Segment Open

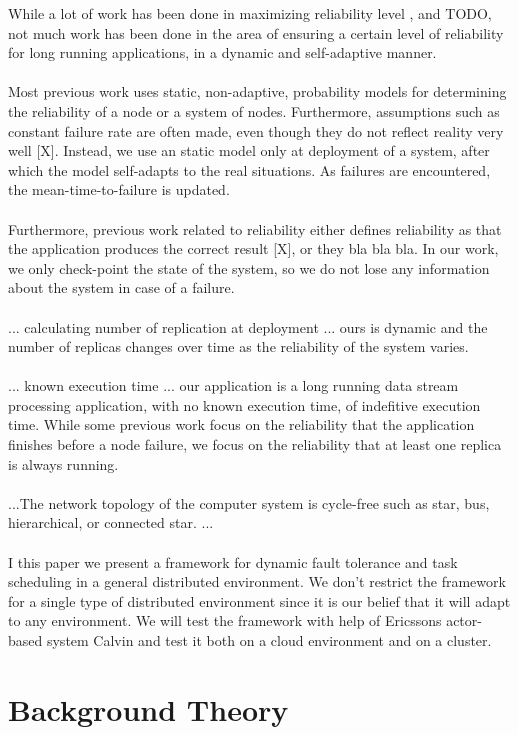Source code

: \documentclass{cslthse-msc}
\begin{document}
While a lot of work has been done in maximizing reliability level \cite{X}, and TODO, not much work has been done in the area of ensuring a certain level of reliability for long running applications, in a dynamic and self-adaptive manner.
\\\\
Most previous work uses static, non-adaptive, probability models for determining the reliability of a node or a system of nodes. Furthermore, assumptions such as constant failure rate are often made, even though they do not reflect reality very well [X]. Instead, we use an static model only at deployment of a system, after which the model self-adapts to the real situations. As failures are encountered, the mean-time-to-failure is updated.
\\\\
Furthermore, previous work related to reliability either defines reliability as that the application produces the correct result [X], or they bla bla bla. In our work, we only check-point the state of the system, so we do not lose any information about the system in case of a failure. 
\\\\
... calculating number of replication at deployment ... ours is dynamic and the number of replicas changes over time as the reliability of the system varies.
\\\\
... known execution time ... our application is a long running data stream processing application, with no known execution time, of indefitive execution time. While some previous work focus on the reliability that the application finishes before a node failure, we focus on the reliability that at least one replica is always running.
\\\\
...The network topology of the computer system is cycle-free such as star, bus, hierarchical, or connected star. \cite{taskAllocation}...
\\\\

I this paper we present a framework for dynamic fault tolerance and task scheduling in a general distributed environment. We don't restrict the framework for a single type of distributed environment since it is our belief that it will adapt to any environment. We will test the framework with help of Ericssons actor-based system Calvin and test it both on a cloud environment and on a cluster.
\fi 

\chapter{Background Theory} \label{ch:background_theory}
\end{document}
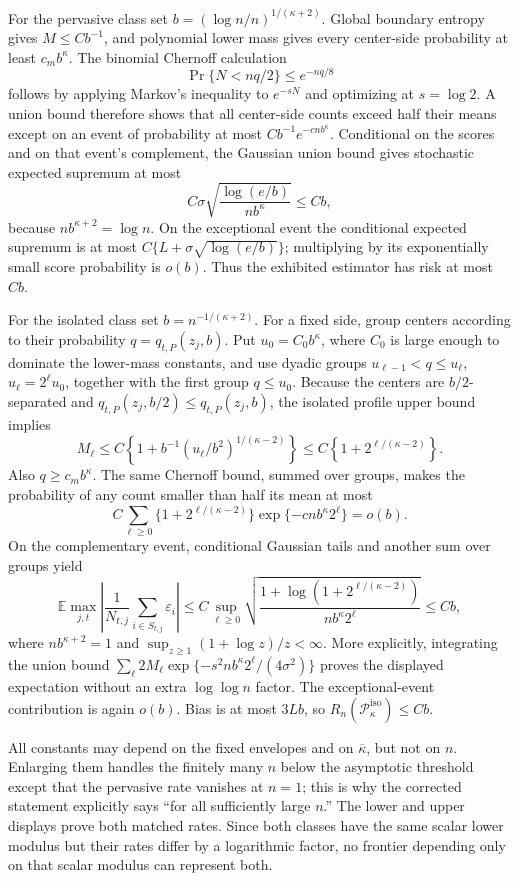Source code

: For the pervasive class set \(b=(\log n/n)^{1/(\kappa+2)}\). Global boundary entropy gives \(M\le Cb^{-1}\), and polynomial lower mass gives every center-side probability at least \(c_mb^\kappa\). The binomial Chernoff calculation
\[
 \Pr\{N<nq/2\}\le e^{-nq/8}
\]
follows by applying Markov's inequality to \(e^{-sN}\) and optimizing at \(s=\log2\). A union bound therefore shows that all center-side counts exceed half their means except on an event of probability at most \(Cb^{-1}e^{-cnb^\kappa}\). Conditional on the scores and on that event's complement, the Gaussian union bound gives stochastic expected supremum at most
\[
 C\sigma\sqrt{\frac{\log(e/b)}{nb^\kappa}}\le Cb,
\]
because \(nb^{\kappa+2}=\log n\). On the exceptional event the conditional expected supremum is at most \(C\{L+\sigma\sqrt{\log(e/b)}\}\); multiplying by its exponentially small score probability is \(o(b)\). Thus the exhibited estimator has risk at most \(Cb\).

For the isolated class set \(b=n^{-1/(\kappa+2)}\). For a fixed side, group centers according to their probability \(q=q_{t,P}(z_j,b)\). Put \(u_0=C_0b^\kappa\), where \(C_0\) is large enough to dominate the lower-mass constants, and use dyadic groups \(u_{\ell-1}<q\le u_\ell\), \(u_\ell=2^\ell u_0\), together with the first group \(q\le u_0\). Because the centers are \(b/2\)-separated and \(q_{t,P}(z_j,b/2)\le q_{t,P}(z_j,b)\), the isolated profile upper bound implies
\[
 M_\ell\le C\left\{1+b^{-1}(u_\ell/b^2)^{1/(\kappa-2)}\right\}
 \le C\left\{1+2^{\ell/(\kappa-2)}\right\}.
\]
Also \(q\ge c_mb^\kappa\). The same Chernoff bound, summed over groups, makes the probability of any count smaller than half its mean at most
\[
 C\sum_{\ell\ge0}\{1+2^{\ell/(\kappa-2)}\}
 \exp\{-cnb^\kappa2^\ell\}=o(b).
\]
On the complementary event, conditional Gaussian tails and another sum over groups yield
\[
 \mathbb E\max_{j,t}\left|\frac1{N_{t,j}}
 \sum_{i\in S_{t,j}}\varepsilon_i\right|
 \le C\sup_{\ell\ge0}
 \sqrt{\frac{1+\log(1+2^{\ell/(\kappa-2)})}{nb^\kappa2^\ell}}
 \le Cb,
\]
where \(nb^{\kappa+2}=1\) and \(\sup_{z\ge1}(1+\log z)/z<\infty\). More explicitly, integrating the union bound \(\sum_\ell2M_\ell\exp\{-s^2nb^\kappa2^\ell/(4\sigma^2)\}\) proves the displayed expectation without an extra \(\log\log n\) factor. The exceptional-event contribution is again \(o(b)\). Bias is at most \(3Lb\), so \(R_n(\mathcal P_\kappa^{\mathrm{iso}})\le Cb\).

All constants may depend on the fixed envelopes and on \(\overline\kappa\), but not on \(n\). Enlarging them handles the finitely many \(n\) below the asymptotic threshold except that the pervasive rate vanishes at \(n=1\); this is why the corrected statement explicitly says ``for all sufficiently large \(n\).'' The lower and upper displays prove both matched rates. Since both classes have the same scalar lower modulus but their rates differ by a logarithmic factor, no frontier depending only on that scalar modulus can represent both.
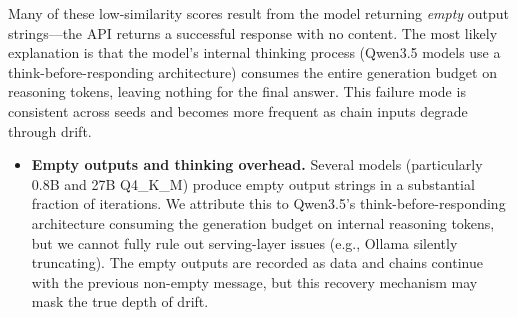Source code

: 
Many of these low-similarity scores result from the model returning
\emph{empty} output strings---the API returns a successful response with no
content. The most likely explanation is that the model's internal thinking
process (Qwen3.5 models use a think-before-responding architecture) consumes
the entire generation budget on reasoning tokens, leaving nothing for the
final answer. This failure mode is consistent across seeds and becomes more
frequent as chain inputs degrade through drift.


\begin{itemize}[leftmargin=*]
  \item \textbf{Empty outputs and thinking overhead.} Several models
        (particularly 0.8B and 27B Q4\_K\_M) produce empty output strings
        in a substantial fraction of iterations. We attribute this to
        Qwen3.5's think-before-responding architecture consuming the
        generation budget on internal reasoning tokens, but we cannot
        fully rule out serving-layer issues (e.g., Ollama silently
        truncating). The empty outputs are recorded as data and chains
        continue with the previous non-empty message, but this recovery
        mechanism may mask the true depth of drift.
\end{itemize}

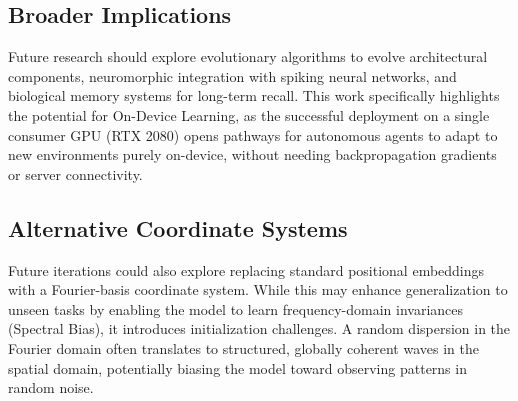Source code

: \documentclass[11pt, letterpaper]{article}
\begin{document}
\subsection{Broader Implications}
Future research should explore evolutionary algorithms to evolve architectural components, neuromorphic integration with spiking neural networks, and biological memory systems for long-term recall. This work specifically highlights the potential for On-Device Learning, as the successful deployment on a single consumer GPU (RTX 2080) opens pathways for autonomous agents to adapt to new environments purely on-device, without needing backpropagation gradients or server connectivity.

\subsection{Alternative Coordinate Systems}
Future iterations could also explore replacing standard positional embeddings with a Fourier-basis coordinate system. While this may enhance generalization to unseen tasks by enabling the model to learn frequency-domain invariances (Spectral Bias), it introduces initialization challenges. A random dispersion in the Fourier domain often translates to structured, globally coherent waves in the spatial domain, potentially biasing the model toward observing patterns in random noise.
\end{document}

Segment Closed

## EXERCISE
Set down every record once more, word for word, without pictures.

## OUTPUT
Source code

: \documentclass{cslthse-msc}
\begin{document}
While a lot of work has been done in maximizing reliability level \cite{X}, and TODO, not much work has been done in the area of ensuring a certain level of reliability for long running applications, in a dynamic and self-adaptive manner.
\\\\
Most previous work uses static, non-adaptive, probability models for determining the reliability of a node or a system of nodes. Furthermore, assumptions such as constant failure rate are often made, even though they do not reflect reality very well [X]. Instead, we use an static model only at deployment of a system, after which the model self-adapts to the real situations. As failures are encountered, the mean-time-to-failure is updated.
\\\\
Furthermore, previous work related to reliability either defines reliability as that the application produces the correct result [X], or they bla bla bla. In our work, we only check-point the state of the system, so we do not lose any information about the system in case of a failure. 
\\\\
... calculating number of replication at deployment ... ours is dynamic and the number of replicas changes over time as the reliability of the system varies.
\\\\
... known execution time ... our application is a long running data stream processing application, with no known execution time, of indefitive execution time. While some previous work focus on the reliability that the application finishes before a node failure, we focus on the reliability that at least one replica is always running.
\\\\
...The network topology of the computer system is cycle-free such as star, bus, hierarchical, or connected star. \cite{taskAllocation}...
\\\\

I this paper we present a framework for dynamic fault tolerance and task scheduling in a general distributed environment. We don't restrict the framework for a single type of distributed environment since it is our belief that it will adapt to any environment. We will test the framework with help of Ericssons actor-based system Calvin and test it both on a cloud environment and on a cluster.
\fi 

\chapter{Background Theory} \label{ch:background_theory}
\end{document}
Source code

: For the pervasive class set \(b=(\log n/n)^{1/(\kappa+2)}\). Global boundary entropy gives \(M\le Cb^{-1}\), and polynomial lower mass gives every center-side probability at least \(c_mb^\kappa\). The binomial Chernoff calculation
\[
 \Pr\{N<nq/2\}\le e^{-nq/8}
\]
follows by applying Markov's inequality to \(e^{-sN}\) and optimizing at \(s=\log2\). A union bound therefore shows that all center-side counts exceed half their means except on an event of probability at most \(Cb^{-1}e^{-cnb^\kappa}\). Conditional on the scores and on that event's complement, the Gaussian union bound gives stochastic expected supremum at most
\[
 C\sigma\sqrt{\frac{\log(e/b)}{nb^\kappa}}\le Cb,
\]
because \(nb^{\kappa+2}=\log n\). On the exceptional event the conditional expected supremum is at most \(C\{L+\sigma\sqrt{\log(e/b)}\}\); multiplying by its exponentially small score probability is \(o(b)\). Thus the exhibited estimator has risk at most \(Cb\).

For the isolated class set \(b=n^{-1/(\kappa+2)}\). For a fixed side, group centers according to their probability \(q=q_{t,P}(z_j,b)\). Put \(u_0=C_0b^\kappa\), where \(C_0\) is large enough to dominate the lower-mass constants, and use dyadic groups \(u_{\ell-1}<q\le u_\ell\), \(u_\ell=2^\ell u_0\), together with the first group \(q\le u_0\). Because the centers are \(b/2\)-separated and \(q_{t,P}(z_j,b/2)\le q_{t,P}(z_j,b)\), the isolated profile upper bound implies
\[
 M_\ell\le C\left\{1+b^{-1}(u_\ell/b^2)^{1/(\kappa-2)}\right\}
 \le C\left\{1+2^{\ell/(\kappa-2)}\right\}.
\]
Also \(q\ge c_mb^\kappa\). The same Chernoff bound, summed over groups, makes the probability of any count smaller than half its mean at most
\[
 C\sum_{\ell\ge0}\{1+2^{\ell/(\kappa-2)}\}
 \exp\{-cnb^\kappa2^\ell\}=o(b).
\]
On the complementary event, conditional Gaussian tails and another sum over groups yield
\[
 \mathbb E\max_{j,t}\left|\frac1{N_{t,j}}
 \sum_{i\in S_{t,j}}\varepsilon_i\right|
 \le C\sup_{\ell\ge0}
 \sqrt{\frac{1+\log(1+2^{\ell/(\kappa-2)})}{nb^\kappa2^\ell}}
 \le Cb,
\]
where \(nb^{\kappa+2}=1\) and \(\sup_{z\ge1}(1+\log z)/z<\infty\). More explicitly, integrating the union bound \(\sum_\ell2M_\ell\exp\{-s^2nb^\kappa2^\ell/(4\sigma^2)\}\) proves the displayed expectation without an extra \(\log\log n\) factor. The exceptional-event contribution is again \(o(b)\). Bias is at most \(3Lb\), so \(R_n(\mathcal P_\kappa^{\mathrm{iso}})\le Cb\).

All constants may depend on the fixed envelopes and on \(\overline\kappa\), but not on \(n\). Enlarging them handles the finitely many \(n\) below the asymptotic threshold except that the pervasive rate vanishes at \(n=1\); this is why the corrected statement explicitly says ``for all sufficiently large \(n\).'' The lower and upper displays prove both matched rates. Since both classes have the same scalar lower modulus but their rates differ by a logarithmic factor, no frontier depending only on that scalar modulus can represent both.
Source code

: 
Many of these low-similarity scores result from the model returning
\emph{empty} output strings---the API returns a successful response with no
content. The most likely explanation is that the model's internal thinking
process (Qwen3.5 models use a think-before-responding architecture) consumes
the entire generation budget on reasoning tokens, leaving nothing for the
final answer. This failure mode is consistent across seeds and becomes more
frequent as chain inputs degrade through drift.


\begin{itemize}[leftmargin=*]
  \item \textbf{Empty outputs and thinking overhead.} Several models
        (particularly 0.8B and 27B Q4\_K\_M) produce empty output strings
        in a substantial fraction of iterations. We attribute this to
        Qwen3.5's think-before-responding architecture consuming the
        generation budget on internal reasoning tokens, but we cannot
        fully rule out serving-layer issues (e.g., Ollama silently
        truncating). The empty outputs are recorded as data and chains
        continue with the previous non-empty message, but this recovery
        mechanism may mask the true depth of drift.
\end{itemize}

Source code

: \documentclass[11pt, letterpaper]{article}
\begin{document}
\subsection{Broader Implications}
Future research should explore evolutionary algorithms to evolve architectural components, neuromorphic integration with spiking neural networks, and biological memory systems for long-term recall. This work specifically highlights the potential for On-Device Learning, as the successful deployment on a single consumer GPU (RTX 2080) opens pathways for autonomous agents to adapt to new environments purely on-device, without needing backpropagation gradients or server connectivity.

\subsection{Alternative Coordinate Systems}
Future iterations could also explore replacing standard positional embeddings with a Fourier-basis coordinate system. While this may enhance generalization to unseen tasks by enabling the model to learn frequency-domain invariances (Spectral Bias), it introduces initialization challenges. A random dispersion in the Fourier domain often translates to structured, globally coherent waves in the spatial domain, potentially biasing the model toward observing patterns in random noise.
\end{document}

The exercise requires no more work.